You can run a while loop until all numbers are different.

// All numbers are equal
var numberOne = 3; 
var numberTwo = 3; 
var numberThree = 3; 

// run this loop until numberOne is different than numberThree
do {
    numberOne = Math.floor(Math.random() * 4);
} while(numberOne === numberThree);

// run this loop until numberTwo is different than numberThree and numberOne
do {
    numberTwo = Math.floor(Math.random() * 4);
} while(numberTwo === numberThree || numberTwo === numberOne);

Here is the jsfiddle with the above code based on @jfriend00's suggestion http://jsfiddle.net/x4g4kkwc/1.

Here is the original working demo: http://jsfiddle.net/x4g4kkwc/

You can create an array of random possibilities and then remove items from that array as they are used, selecting future random numbers from the remaining values in the array.
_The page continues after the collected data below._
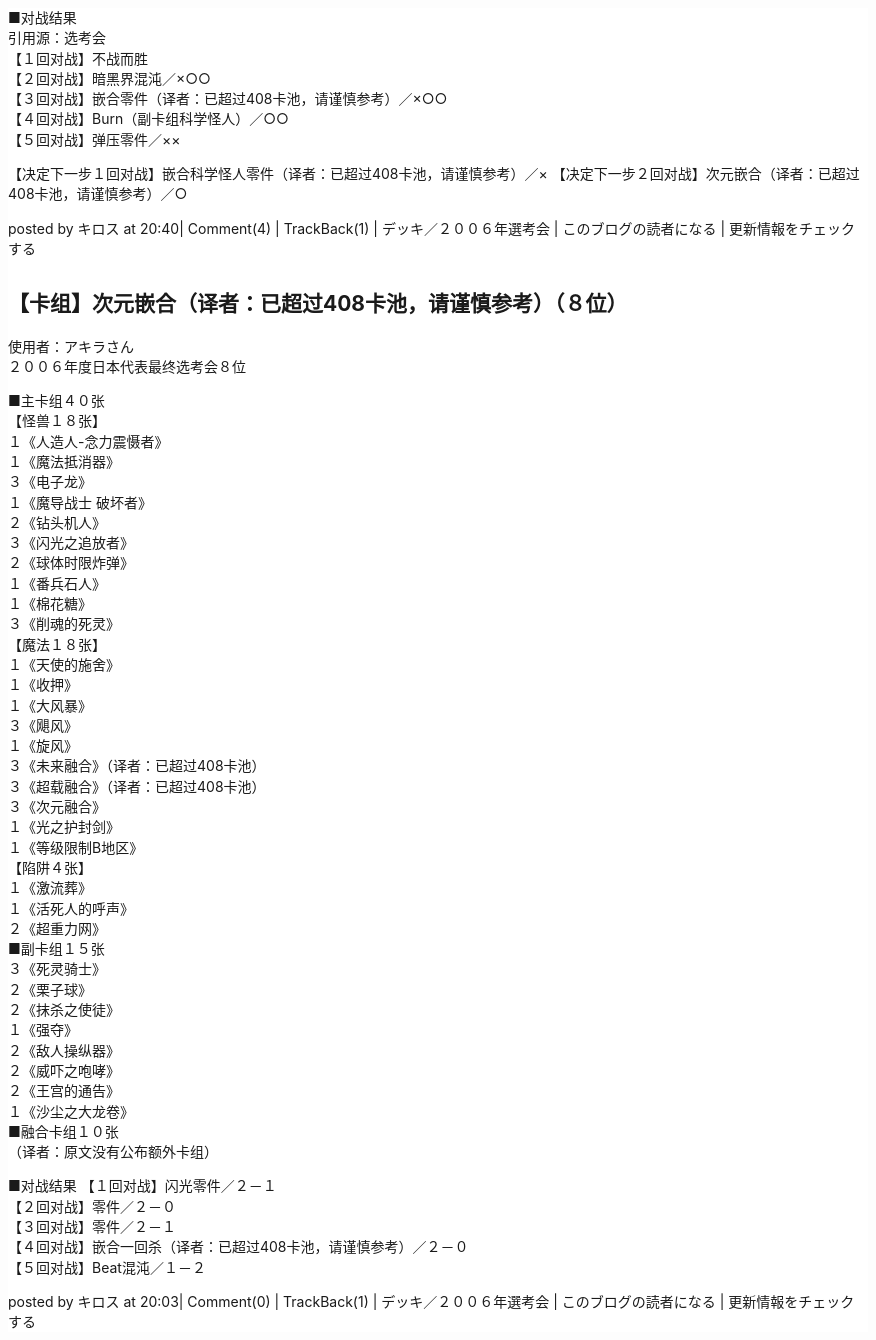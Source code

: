 ■对战结果  
引用源：选考会  
【１回对战】不战而胜  
【２回对战】暗黑界混沌／×○○  
【３回对战】嵌合零件（译者：已超过408卡池，请谨慎参考）／×○○  
【４回对战】Burn（副卡组科学怪人）／○○  
【５回对战】弹压零件／××  

【决定下一步１回对战】嵌合科学怪人零件（译者：已超过408卡池，请谨慎参考）／×
【决定下一步２回对战】次元嵌合（译者：已超过408卡池，请谨慎参考）／○

posted by キロス at 20:40| Comment(4) | TrackBack(1) | デッキ／２００６年選考会 | このブログの読者になる | 更新情報をチェックする  



## 【卡组】次元嵌合（译者：已超过408卡池，请谨慎参考）（８位）
使用者：アキラさん  
２００６年度日本代表最终选考会８位  

■主卡组４０张  
【怪兽１８张】  
１《人造人-念力震慑者》  
１《魔法抵消器》  
３《电子龙》  
１《魔导战士 破坏者》  
２《钻头机人》  
３《闪光之追放者》  
２《球体时限炸弹》  
１《番兵石人》  
１《棉花糖》  
３《削魂的死灵》  
【魔法１８张】  
１《天使的施舍》  
１《收押》  
１《大风暴》  
３《飓风》  
１《旋风》  
３《未来融合》（译者：已超过408卡池）  
３《超载融合》（译者：已超过408卡池）  
３《次元融合》  
１《光之护封剑》  
１《等级限制B地区》  
【陷阱４张】  
１《激流葬》  
１《活死人的呼声》  
２《超重力网》  
■副卡组１５张  
３《死灵骑士》  
２《栗子球》  
２《抹杀之使徒》  
１《强夺》  
２《敌人操纵器》  
２《威吓之咆哮》  
２《王宫的通告》  
１《沙尘之大龙卷》  
■融合卡组１０张  
（译者：原文没有公布额外卡组）  

■对战结果
【１回对战】闪光零件／２－１  
【２回对战】零件／２－０  
【３回对战】零件／２－１  
【４回对战】嵌合一回杀（译者：已超过408卡池，请谨慎参考）／２－０  
【５回对战】Beat混沌／１－２  

posted by キロス at 20:03| Comment(0) | TrackBack(1) | デッキ／２００６年選考会 | このブログの読者になる | 更新情報をチェックする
This avoids looping trying to find a value that doesn't match previous items.

function makeRandoms(notThis) {
    var randoms = [0,1,2,3];

    // faster way to remove an array item when you don't care about array order
    function removeArrayItem(i) {
        var val = randoms.pop();
        if (i < randoms.length) {
            randoms[i] = val;
        }
    }

    function makeRandom() {
        var rand = randoms[Math.floor(Math.random() * randoms.length)];
        removeArrayItem(rand);
        return rand;
    }

    // remove the notThis item from the array
    if (notThis < randoms.length) {
        removeArrayItem(notThis);
    }

    return {r1: makeRandom(), r2: makeRandom()};
}

Working demo: http://jsfiddle.net/jfriend00/vhy6jxja/

FYI, this technique is generally more efficient than looping until you get something new when you are asking to randomly select most of the numbers within a range because this just eliminates previously used numbers from the random set so it doesn't have to keep guessing over and over until it gets an unused value.